A dashboard site for the risk heatmap and the observatory dashboard. Hosted in AWS, lambda/serverless via the serverless framework.
The risk heatmap and observatory dashboard are just plain html/js files. The AWS/Serverless bits are just for scaling and authentication.
The risk heatmap is made up of several elements:
- services
- asset groups
- assets
- indicators
All of these combine to determine how the services display risk.
Services are the focal point for rolling up the other elements into a risk-based heatmap view. Services are simply things you run in your environment (your website, your HR system, your order processing, etc). Services with little information (no assets, etc) are more opaque (i.e. see through). Services with a full compliment of asset groups/assets/indicators are solid. Each service is given three scores that determine its heatmap display:
- Risk score
- Visibility score
- Impact score
The risk score is the summary of the underlying asset groups, their assets and the risk score of the indicators we have visibility to. The visibility score is a rating of how much data/visibility we have about a service. The impact score is a rating of how impactful this service is in our environment to our overall risk.
- The display orients itself as follows:
- The higher the risk score, the taller the service.
- The higher the visibility score the less opague, more solid the service.
- The higher the impact, the darker the color
From these display elements you can determine which services in your environment need attention.
- At the very least, a service needs to have the following JSON fields:
- name: The name of the service
- Ideally it also has:
- highest_risk_impact: The impact rating (one of unknown, none, low, medium, high, maximum)
If impact is not provided, it is considered 'unknown'. Any other key: value pairs associated with the service will be displayed in the details panel when a service is selected. URLs will automatically be turned into HTML links.
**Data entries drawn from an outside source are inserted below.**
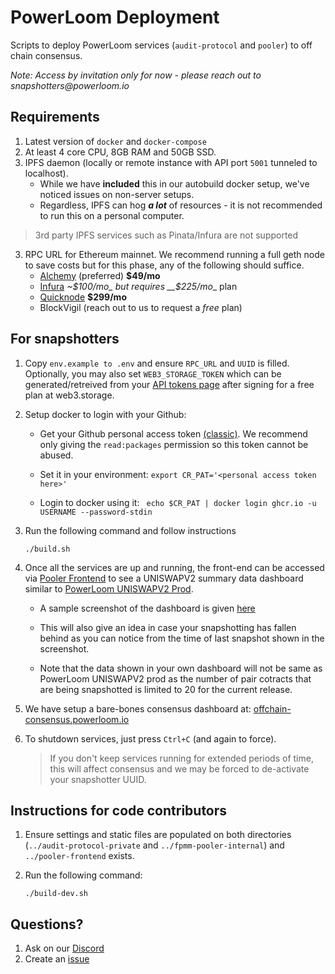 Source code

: # PowerLoom Deployment
Scripts to deploy PowerLoom services (`audit-protocol` and `pooler`) to off chain consensus.

_Note: Access by invitation only for now - please reach out to snapshotters@powerloom.io_

## Requirements

1. Latest version of `docker` and `docker-compose`
2. At least 4 core CPU, 8GB RAM and 50GB SSD.
2. IPFS daemon (locally or remote instance with API port `5001` tunneled to localhost).
    - While we have __included__ this in our autobuild docker setup, we've noticed issues on non-server setups.
    - Regardless, IPFS can hog __*a lot*__ of resources - it is not recommended to run this on a personal computer.
> 3rd party IPFS services such as Pinata/Infura are not supported
3. RPC URL for Ethereum mainnet. We recommend running a full geth node to save costs but for this phase, any of the following should suffice.
    - [Alchemy](https://alchemy.com/?r=15ce6db6d0a109d5) (preferred) __$49/mo__
    - [Infura](https://infura.io) _~$100/mo_ but requires __$225/mo__ plan
    - [Quicknode](https://www.quicknode.com?tap_a=67226-09396e&tap_s=3491854-f4a458) __$299/mo__
    - BlockVigil (reach out to us to request a _free_ plan)

## For snapshotters

1. Copy `env.example to .env` and ensure `RPC_URL` and `UUID` is filled. Optionally, you may also set `WEB3_STORAGE_TOKEN` which can be generated/retreived from your [API tokens page](https://web3.storage/tokens/?create=true) after signing for a free plan at web3.storage.

2. Setup docker to login with your Github:

    - Get your Github personal access token [(classic)](https://github.com/settings/tokens/new). We recommend only giving the `read:packages` permission so this token cannot be abused.

    - Set it in your environment: `export CR_PAT='<personal access token here>'`

    - Login to docker using it: ` echo $CR_PAT | docker login ghcr.io -u USERNAME --password-stdin`

3. Run the following command and follow instructions

    `./build.sh`

4. Once all the services are up and running, the front-end can be accessed via [Pooler Frontend](http://localhost:3000) to see a UNISWAPV2 summary data dashboard similar to [PowerLoom UNISWAPV2 Prod](https://uniswapv2.powerloom.io/).
    - A sample screenshot of the dashboard is given [here](./sample_images/pooler-frontend.jpg)

    - This will also give an idea in case your snapshotting has fallen behind as you can notice from the time of last snapshot shown in the screenshot.

    - Note that the data shown in your own dashboard will not be same as PowerLoom UNISWAPV2 prod as the number of pair cotracts that are being snapshotted is limited to 20 for the current release.

5. We have setup a bare-bones consensus dashboard at: [offchain-consensus.powerloom.io](https://offchain-consensus.powerloom.io/)

6. To shutdown services, just press `Ctrl+C` (and again to force).

    > If you don't keep services running for extended periods of time, this will affect consensus and we may be forced to de-activate your snapshotter UUID.

## Instructions for code contributors

1. Ensure settings and static files are populated on both directories (`../audit-protocol-private` and `../fpmm-pooler-internal`) and `../pooler-frontend` exists.

2. Run the following command:

    `./build-dev.sh`

## Questions?
1. Ask on our [Discord](https://discord.com/channels/777248105636560948/1063022869040353300)
2. Create an [issue](https://github.com/PowerLoom/deploy/issues/new)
Asset groups are simply groups of asssets. For example if you have a 'Service' that is your company.com website, you may have an asset group for website-production and another one for website-development.
- An Asset group needs to have the following JSON fields:
- name: the name of the group (website-production for example)
- It can also contain:
- description: a text sentence about the group
An asset is a technical component of a service. A server, a database, an AWS account, a web site, etc can all be examples of an asset.
- Assets need the following JSON fields:
- asset_identifier: the unique identifier for the asset (server fqdn, website domain name, etc)
Any other key/value fields accompanying the asset will be used in displaying the detail
An indicator is meant to be a flexible way of relating something we know about an asset that may 'indicate' risk. For example, a summary of vulnerabilities associated with an asset, a score from the web observatory, a summary of a web application security scan, etc. Indicators are the most complex data model but follow a similar pattern:
- Fields:
- description: A sentence describing the indicator ("Mozilla Observatory scan" for example)
- details: a sub object containing the details for each type of indicator
Mozilla Observatory scores are summarized into indicators as follows:
"description": "Mozilla Observatory scan", "details": {
"grade": "A+", "tests": [
- {
- "name": "content-security-policy", "pass": true
}, {
"name": "contribute", "pass": true},
]
}, "event_source_name": "Mozilla Observatory", "id": "c996310e-9dda-4b93-aae5-6f9680e35fd9", "likelihood_indicator": "medium", "timestamp_utc": "2018-09-28T19:36:46.200307+00:00"
As you can see the grade along with the individual tests, noting pass/fail are presented.